Activum, 1e stam, praesens, 1e conjugatie, type B
Type B: samengetrokken werkwoorden op -ω
Bij een klein aantal werkwoorden van de eerste conjugatie waarvan de stam uitgaat op een klinker, worden in de tweede persoon enkelvoud en in de drie meervoudsvormen van het praesens de klinkers van de stam samengetrokken tot één klank.
ik zeg | enkelvoud | meervoud |
1e persoon | λέω | λέμε < λέ-ουμε |
2e persoon | λες < λέ-εις | λέτε < λέ-ετε |
3e persoon | λέει | λένε < λέ-ουν |
Naast de vorm λένε kan in het gesproken
Grieks ook de vorm λεν aangetroffen worden.
Regionaal bestaan de nevenvormen λέγω, λέγεις,
λέγει, λέγο(υ)με, λέγετε, λέγουν(ε).
Voor het werkwoord ακούω (horen), dat
ook tot dit paradigma behoort, geldt dat de vorm
ακούν meer gangbaar is dan ακούνε
Zoals λέω gaan ook de volgende werkwoorden:
ακούω | horen | |||
καίω | verbranden | κλαίω | huilen | |
πάω | gaan | |||
τρώω | eten | |||
φταίω | schuld hebben | |||
φυλάω | bewaren | |||
σπάω | breken | σκάω | barsten |
De twee laatste werkwoorden hebben een variantvorm op -άζω: σπάζω, σκάζω. Nb.

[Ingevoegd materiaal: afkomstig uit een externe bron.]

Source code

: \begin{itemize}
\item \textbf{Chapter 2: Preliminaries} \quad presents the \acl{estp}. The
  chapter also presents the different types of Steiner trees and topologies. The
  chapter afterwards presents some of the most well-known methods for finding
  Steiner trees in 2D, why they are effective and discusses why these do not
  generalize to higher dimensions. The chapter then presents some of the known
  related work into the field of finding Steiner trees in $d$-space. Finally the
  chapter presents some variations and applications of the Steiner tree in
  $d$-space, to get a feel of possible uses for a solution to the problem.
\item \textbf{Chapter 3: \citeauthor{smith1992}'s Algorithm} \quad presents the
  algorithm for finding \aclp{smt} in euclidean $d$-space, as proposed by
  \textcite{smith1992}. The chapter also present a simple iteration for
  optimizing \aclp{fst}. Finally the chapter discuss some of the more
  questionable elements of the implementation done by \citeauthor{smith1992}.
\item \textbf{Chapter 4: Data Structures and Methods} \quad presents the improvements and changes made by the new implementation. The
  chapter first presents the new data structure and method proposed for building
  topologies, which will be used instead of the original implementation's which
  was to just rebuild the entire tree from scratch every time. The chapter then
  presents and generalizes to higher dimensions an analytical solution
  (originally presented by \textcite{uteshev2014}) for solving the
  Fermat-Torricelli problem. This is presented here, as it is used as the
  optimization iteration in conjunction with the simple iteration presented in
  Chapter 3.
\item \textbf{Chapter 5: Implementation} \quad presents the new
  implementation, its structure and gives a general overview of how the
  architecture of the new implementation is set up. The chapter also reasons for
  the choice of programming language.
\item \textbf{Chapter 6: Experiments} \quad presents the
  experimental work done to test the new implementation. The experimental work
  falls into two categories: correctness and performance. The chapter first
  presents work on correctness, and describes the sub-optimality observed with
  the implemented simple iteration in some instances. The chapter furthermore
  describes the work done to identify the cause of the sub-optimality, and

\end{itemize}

Deze varianten behoren tot type A.
Let wel. Dat deze werkwoorden op overeenkomstige wijze het
praesens vormen, betekent niet dat zij ook in andere vormen
overeenstemmen. Bijvoorbeeld:
- bij de vorming van de 2e stam;
- door het ontbreken van passieve vormen; bijvoorbeeld:πάω
(gaan), φταίω (schuld
hebben), σπάω (breken)
en σκάω (barsten), gebruiken de passieve
vormen van de nevenvormen σπάζω en
σκάζω.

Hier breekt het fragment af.